Dans nos vies : On court souvent partout, on croise des dizaines de personnes par jour (au boulot, dans le métro, sur les réseaux). Est-ce qu’on prend encore le temps de regarder vraiment ? Parfois, on est comme les disciples : on voit le problème (« ils ont faim, renvoie-les »), mais on ne voit pas l’humain. La première étape pour vivre l’Évangile aujourd’hui, c’est peut-être juste de s’arrêter et de regarder l’autre avec le cœur.
Le piège du « On n’a pas assez »
Les disciples sont très rationnels. Ils font leurs comptes : « Il faudrait deux cents deniers pour nourrir tout le monde ! ». En gros, ils disent à Jésus : « C’est impossible, on n’a pas le budget, on n’a pas les ressources, laisse tomber. »
On fait souvent la même chose. On se dit :
- « Je n’ai pas assez de temps pour m’engager. »
- « Je n’ai pas assez de patience pour supporter ce collègue. »
- « Je n’ai pas assez de talent pour changer les choses. »
On se focalise sur ce qui nous manque, et ça nous paralyse.
Le miracle du « Peu »
Jésus ne fait pas tomber le pain du ciel par magie. Il demande : « Combien avez-vous de pains ? Allez voir. » Il part de ce qu’ils ont : cinq pains et deux poissons. C’est dérisoire pour des milliers de personnes, c’est presque ridicule.
Mais le miracle arrive quand on accepte de donner le peu qu’on a. Jésus prend, bénit, rompt et donne.
Le message pour nous : Dieu n’attend pas que nous soyons des super-héros avec des ressources infinies. Il nous demande juste de mettre nos « cinq pains » sur la table. Ton petit geste de gentillesse, tes dix minutes d’écoute, ton humble service… Quand tu acceptes de les partager au lieu de les garder jalousement, c’est là que la multiplication commence.
La logistique de l’ordre et de la confiance
Jésus demande aux gens de s’asseoir par groupes. Il y a une idée de communauté, de prendre soin les uns des autres.

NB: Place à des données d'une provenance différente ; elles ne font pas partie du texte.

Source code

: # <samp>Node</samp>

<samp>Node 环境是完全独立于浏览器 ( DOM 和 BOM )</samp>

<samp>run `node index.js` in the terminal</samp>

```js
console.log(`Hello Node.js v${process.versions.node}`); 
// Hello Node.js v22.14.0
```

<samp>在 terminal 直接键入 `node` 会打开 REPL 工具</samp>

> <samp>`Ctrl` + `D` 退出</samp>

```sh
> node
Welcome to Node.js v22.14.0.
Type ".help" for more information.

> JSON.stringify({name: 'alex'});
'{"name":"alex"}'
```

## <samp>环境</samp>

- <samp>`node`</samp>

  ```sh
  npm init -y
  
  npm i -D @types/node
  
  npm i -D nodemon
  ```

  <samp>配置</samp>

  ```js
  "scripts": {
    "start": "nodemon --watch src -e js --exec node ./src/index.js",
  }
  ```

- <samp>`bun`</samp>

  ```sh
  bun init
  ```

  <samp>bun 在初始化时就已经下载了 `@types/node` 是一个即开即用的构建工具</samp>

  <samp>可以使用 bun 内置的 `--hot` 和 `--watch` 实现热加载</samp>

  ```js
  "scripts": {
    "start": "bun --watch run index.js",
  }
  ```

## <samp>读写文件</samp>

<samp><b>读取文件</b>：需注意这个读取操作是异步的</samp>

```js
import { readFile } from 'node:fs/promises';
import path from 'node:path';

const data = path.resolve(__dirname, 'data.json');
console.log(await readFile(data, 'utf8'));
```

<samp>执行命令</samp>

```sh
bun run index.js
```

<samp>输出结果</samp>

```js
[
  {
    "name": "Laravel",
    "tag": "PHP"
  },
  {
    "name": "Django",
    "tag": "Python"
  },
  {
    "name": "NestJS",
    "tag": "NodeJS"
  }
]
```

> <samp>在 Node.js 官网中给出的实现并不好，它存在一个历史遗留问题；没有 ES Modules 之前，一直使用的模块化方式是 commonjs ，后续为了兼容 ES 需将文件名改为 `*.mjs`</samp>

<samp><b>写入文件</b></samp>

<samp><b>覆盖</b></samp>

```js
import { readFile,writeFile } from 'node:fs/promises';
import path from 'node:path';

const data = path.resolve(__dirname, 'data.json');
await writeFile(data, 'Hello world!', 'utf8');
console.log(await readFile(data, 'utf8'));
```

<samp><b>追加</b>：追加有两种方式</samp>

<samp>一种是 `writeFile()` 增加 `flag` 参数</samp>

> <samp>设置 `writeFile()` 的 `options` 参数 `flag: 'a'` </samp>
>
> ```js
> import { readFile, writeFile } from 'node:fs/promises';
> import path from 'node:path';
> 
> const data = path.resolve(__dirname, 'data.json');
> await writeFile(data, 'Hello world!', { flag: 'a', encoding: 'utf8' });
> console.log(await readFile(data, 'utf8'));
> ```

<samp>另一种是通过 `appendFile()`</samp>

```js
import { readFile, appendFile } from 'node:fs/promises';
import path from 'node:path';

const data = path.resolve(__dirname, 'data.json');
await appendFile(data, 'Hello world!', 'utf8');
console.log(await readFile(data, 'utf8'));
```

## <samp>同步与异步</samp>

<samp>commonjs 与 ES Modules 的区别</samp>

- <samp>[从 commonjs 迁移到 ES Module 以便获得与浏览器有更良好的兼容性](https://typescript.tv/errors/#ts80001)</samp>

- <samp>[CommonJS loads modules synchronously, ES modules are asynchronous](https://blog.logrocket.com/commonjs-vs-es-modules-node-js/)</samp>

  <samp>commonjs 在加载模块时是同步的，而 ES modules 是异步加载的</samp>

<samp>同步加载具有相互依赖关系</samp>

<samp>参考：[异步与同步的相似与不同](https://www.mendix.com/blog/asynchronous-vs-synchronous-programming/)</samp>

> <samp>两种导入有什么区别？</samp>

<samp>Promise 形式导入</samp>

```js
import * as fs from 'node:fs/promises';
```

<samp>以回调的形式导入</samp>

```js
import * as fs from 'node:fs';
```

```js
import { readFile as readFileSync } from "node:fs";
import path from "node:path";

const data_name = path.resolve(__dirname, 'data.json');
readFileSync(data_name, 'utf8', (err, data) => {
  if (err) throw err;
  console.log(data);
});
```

À la fin, on ramasse douze paniers de restes.
C’est le signe de l’abondance de Dieu : avec Lui, il y a toujours un « plus ». Ce n’est pas le strict nécessaire, c’est le surplus d’amour.
Pour conclure
L’Épiphanie, c’est la manifestation de Dieu au monde. Ce texte nous dit que Dieu se manifeste aujourd’hui à travers nos mains qui partagent.
Le défi pour cette semaine, ce n’est pas de nourrir 5 000 personnes. C’est peut-être juste d’identifier nos « cinq pains » (ce qu’on a de bon en nous) et d’oser les offrir, même si on a l’impression que c’est une goutte d’eau dans l’océan.